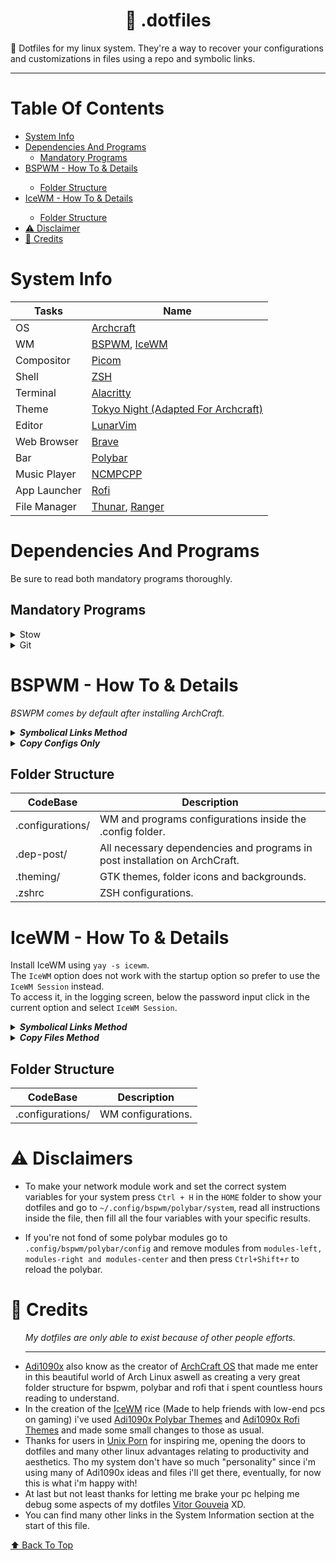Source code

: <h1 id="dotfiles" align="center">💠 .dotfiles</h1>
💠 Dotfiles for my linux system. They're a way to recover your configurations and customizations in files using a repo and symbolic links.
<hr>

<h1>Table Of Contents</h1>
<ul> 
  <li><a href="#SystemInfo">System Info</a></li>

  <li>
    <a href="#Dependencies">Dependencies And Programs</a>
    <ul> 
      <li><a href="#Mandatory">Mandatory Programs</a></li>
    </ul>  
  </li>

  <li><a href="#BSPWM">BSPWM - How To & Details</a></li>
  <ul> 
    <li><a href="#BSPWMStructure">Folder Structure</a></li>
  </ul>  
  
  <li><a href="#IceWM">IceWM - How To & Details</a></li>
  <ul> 
    <li><a href="#IceWMStructure">Folder Structure</a></li>
  </ul>
  <li><a href="#Disclaimer">⚠️ Disclaimer</a></li>
  <li><a href="#Credits">🌟 Credits</a></li>
</ul>

<h1 id="SystemInfo">System Info</h1>

| Tasks             | Name                                                                                          |
| ----------------- | ----------------------------------------------------------------------------------------------|
| OS                | [Archcraft](https://archcraft.io/)                                                            |
| WM                | [BSPWM](https://github.com/baskerville/bspwm), [IceWM](https://ice-wm.org)                    |
| Compositor        | [Picom](https://github.com/yshui/picom)                                                       |
| Shell             | [ZSH](https://www.zsh.org/)                                                                   |
| Terminal          | [Alacritty](https://github.com/alacritty/alacritty)                                           |
| Theme             | [Tokyo Night (Adapted For Archcraft)](https://github.com/folke/tokyonight.nvim)               |
| Editor            | [LunarVim](https://www.lunarvim.org/#opinionated)                                             |
| Web Browser       | [Brave](https://brave.com/)                                                                   |
| Bar               | [Polybar](https://github.com/polybar/polybar)                                                 |
| Music Player      | [NCMPCPP](https://github.com/ncmpcpp/ncmpcpp)                                                 |
| App Launcher      | [Rofi](https://github.com/davatorium/rofi/)                                                   |
| File Manager      | [Thunar](https://wiki.archlinux.org/title/thunar), [Ranger](https://github.com/ranger/ranger) |

<h1 id="Dependencies">Dependencies And Programs</h1>
Be sure to read both mandatory programs thoroughly.

<h2 id="Mandatory">Mandatory Programs</h2>
<details>
  <summary>Stow</summary>
  As GNU says: "It is a symlink farm manager which takes distinct sets of software and/or data located in separate directories on the filesystem, and makes them all appear to be installed in a single directory tree."<br>
  <br>
  In regards to it's working... In short, Stow takes directories inside your <strong>repo</strong> and pretends them to be the <strong>parent directory</strong> creating symbolic links in the <strong>parent directory itself.</strong><br>
  <br>
  Deeply explaning, if you are at <code>/home/[UserName]/.dotfiles</code> when using <code>stow .configurations</code> in your terminal, the configurations folder will take everything inside it and create <strong>symlinks</strong> in the home folder. It's as the <code>.configurations</code> <strong>directory</strong> would be now the <code>home</code> <strong>directory</strong> and the <code>.config</code> inside will be redirected to there.<br>
  <br>          
  If that didn't do it, this <a href="https://www.youtube.com/watch?v=90xMTKml9O0">chris@machine video and the pinned comment</a> will help ya understand it better since it's a little bit hard at first!
</details>
  
<details>
  <summary>Git</summary>
  As in Git: "Git is a free and open source distributed version control system designed to handle everything from small to very large projects with speed and efficiency." <br>
  You'll need it to clone the repository using <code>git clone https://github.com/AtomicFeasT/.dotfiles.git</code>.
</details>
   
<h1 id="BSPWM">BSPWM - How To & Details</h1>

*BSWPM comes by default after installing ArchCraft.*

<details>
  Apply this method if you want to sync all files from this repository. (As long as you `git pull`) <br>
  <summary><strong><i>Symbolical Links Method</i></strong></summary>
  <br>
    
  <i>CD Into .dotfiles</i>  
  
  ```
  cd .dotfiles/bspwm
  ```
  <i>Create Symlinks To Post Dependencies</i>

  ```
  stow --target=${HOME} .dep-post

  # Optional! Installs All Programs That I Use
  cd .dep-post/ArchPost
  sudo chmod +x archcraft-post-installer.sh
  ./archcraft-post-installer.sh
  ```
  
  <i>Create Symlinks To Theming (Needs Sudo Because Of The Root Folder)</i> <br>
  Download And Put [Tokyonight-Dark-BL](https://www.pling.com/p/1681315/) And
  [Tokyo Night Icons](https://www.pling.com/p/1681475/) In Your Download Directory.

  ```
  sudo stow --target=/ .theming
  
  cd ~
  cd Downloads
  unzip Tokyonight-Dark-BL.zip
  unzip tokyonight_dark_icons.zip
  sudo mv -f ~/Downloads/Tokyonight-Dark-BL /usr/share/themes
  sudo mv -f ~/Downloads/tokyonight_dark /usr/share/icons 
  rm -rf ~/Downloads/Tokyonight-Dark-BL.zip
  rm -rf ~/Downloads/tokyonight_dark_icons.zip
  ```
  <i>Create Symlinks To Configurations</i><br>
  <sub>The "--target=${HOME}" garantees that files and directories are going to your home folder not caring if you cloned the repo somewhere else.</sub>

  ```
  cd ~
  cd .dotfiles/bspwm
  rm -rf ~/.config/bspwm
  rm -rf ~/.config/lvim
  stow --target=${HOME} .configurations
  ```
  
  <i>ZSH Config. Symlink</i>
  
  ```
  rm -f ~/.zshrc
  ln -s -f ~/.dotfiles/bspwm/.zshrc ~/.zshrc
  ```
  Now Reload Your BSWPM With Ctrl+Shift+r.
</details>

<details>
  <summary><strong><i>Copy Configs Only</i></strong></summary>

  <i>Copy Files From Post Dependencies</i>

  ```
  sudo cp -a ~/.dotfiles/bspwm/.dep-post/ArchPost ~/ArchPost 

  # Optional! Installs All Programs That I Use
  cd ~/ArchPost
  sudo chmod +x archcraft-post-installer.sh
  ./archcraft-post-installer.sh 
  ```

  <i>Copy Files From Theming (Needs Sudo Because Of Root Folder)</i> <br>
  Download And Put [Tokyonight-Dark-BL](https://www.pling.com/p/1681315/) And
  [Tokyo Night Icons](https://www.pling.com/p/1681475/) In Your Download Directory.

  ```
  sudo cp -a ~/.dotfiles/bspwm/.theming/usr/share/backgrounds/* /usr/share/backgrounds 

  cd Downloads
  unzip Tokyonight-Dark-BL.zip
  unzip tokyonight_dark_icons.zip
  sudo mv -f ~/Downloads/Tokyonight-Dark-BL /usr/share/themes
  sudo mv -f ~/Downloads/tokyonight_dark /usr/share/icons 
  rm -rf ~/Downloads/Tokyonight-Dark-BL.zip
  rm -rf ~/Downloads/tokyonight_dark_icons.zip
 
  ```

  <i>Copy Files From Configurations</i><br>

  ```
  rm -rf ~/.config/bspwm
  rm -rf ~/.config/sxhkd
  rm -rf ~/.config/lvim
  sudo cp -a ~/.dotfiles/bspwm/.configurations/.config/* ~/.config  
  ```

  <i>Copies ZSH Config To Home</i>

  ```
  rm -f ~/.zshrc
  sudo cp -a ~/.dotfiles/bspwm/.zshrc ~/.zshrc
  ```
  Now Reload Your BSWPM With Ctrl+Shift+r.
</details>

<h2 id="BSPWMStructure">Folder Structure</h2>

| CodeBase          | Description                                                                                  |
| ----------------- | ---------------------------------------------------------------------------------------------|
| .configurations/  | WM and programs configurations inside the .config folder.                                    |
| .dep-post/        | All necessary dependencies and programs in post installation on ArchCraft.                   |
| .theming/         | GTK themes, folder icons and backgrounds.                                                    |
| .zshrc            | ZSH configurations.                                                                          |

<h1 id="IceWM">IceWM - How To & Details</h1>

Install IceWM using `yay -s icewm`. <br> 
The `IceWM` option does not work with the startup option so prefer to use the `IceWM Session` instead. <br>
To access it, in the logging screen, below the password input click in the current option and select `IceWM Session`. 

<details>
  Apply this method if you want to sync all files from this repository <br>
  <summary><strong><i>Symbolical Links Method</i></strong></summary>
  <br>
    
  <i>CD Into .dotfiles</i>  

  ```
  cd .dotfiles/icewm
  ```

  <i>Create Symlinks To Configurations</i><br>
  <sub>The "--target=${HOME}" garantees that files and directories are going to your home folder not caring if you cloned the repo somewhere else.</sub>

  ```
  rm -rf ~/.icewm
  stow --target=${HOME} .configurations
  ```
  Now LogtOut And LogOn Again.
</details>

<details>
  <summary><strong><i>Copy Files Method</i></strong></summary>

  <i>Copy Files To Configurations</i><br>

  ```
  rm -rf ~/.icewm
  sudo cp -a ~/.dotfiles/icewm/.configurations/.icewm ~/.icewm
  ```
  Now LogOut And LogOn Again.
</details>

<h2 id="IceWMStructure">Folder Structure</h2>

| CodeBase          | Description                                                                                  |
| ----------------- | ---------------------------------------------------------------------------------------------|
| .configurations/  | WM configurations.                                                                           |

<h1 id="Disclaimer">⚠️ Disclaimers</h1>

- To make your network module work and set the correct system variables for your system press `Ctrl + H` in the `HOME` folder to show your dotfiles and go to `~/.config/bspwm/polybar/system`, read all instructions inside the file, then fill all the four variables with your specific results.

- If you're not fond of some polybar modules go to `.config/bspwm/polybar/config` and remove modules from `modules-left, modules-right and modules-center` and then press `Ctrl+Shift+r` to reload the polybar.

<h1 id="Credits">🌟 Credits</h1>
<ul> 
  <i>My dotfiles are only able to exist because of other people efforts.</i> 
  <hr>
  <li><a href="https://github.com/adi1090x">Adi1090x</a> also know as the creator of <a href="https://archcraft.io/">ArchCraft OS</a> that made me enter in this beautiful world of Arch Linux aswell as creating a very great folder structure for bspwm, polybar and rofi that i spent countless hours reading to understand.</li>
  <li>In the creation of the <a href="https://ice-wm.org/">IceWM</a> rice (Made to help friends with low-end pcs on gaming) i've used <a href="https://github.com/adi1090x/polybar-themes">Adi1090x Polybar Themes</a> and <a href="https://github.com/adi1090x/rofi">Adi1090x Rofi Themes</a> and made some small changes to those as usual.</li>
  <li>Thanks for users in <a href="https://www.reddit.com/r/unixporn/">Unix Porn</a> for inspiring me, opening the doors to dotfiles and many other linux advantages relating to productivity and aesthetics. Tho my system don't have so much "personality" since i'm using many of Adi1090x ideas and files i'll get there, eventually, for now this is what i'm happy with!</li>
  <li>At last but not least thanks for letting me brake your pc helping me debug some aspects of my dotfiles <a href="https://github.com/VitorGouveia">Vitor Gouveia</a> XD.</li>
  <li>You can find many other links in the System Information section at the start of this file.</li>

</ul>

[⬆ Back To Top](#dotfiles)<br>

WORK TO COMPLETE: Pull out each line of the records holding the string "themes".

TASK RESULT:
  sudo mv -f ~/Downloads/Tokyonight-Dark-BL /usr/share/themes
  sudo mv -f ~/Downloads/Tokyonight-Dark-BL /usr/share/themes
| .theming/         | GTK themes, folder icons and backgrounds.                                                    |
  <li>In the creation of the <a href="https://ice-wm.org/">IceWM</a> rice (Made to help friends with low-end pcs on gaming) i've used <a href="https://github.com/adi1090x/polybar-themes">Adi1090x Polybar Themes</a> and <a href="https://github.com/adi1090x/rofi">Adi1090x Rofi Themes</a> and made some small changes to those as usual.</li>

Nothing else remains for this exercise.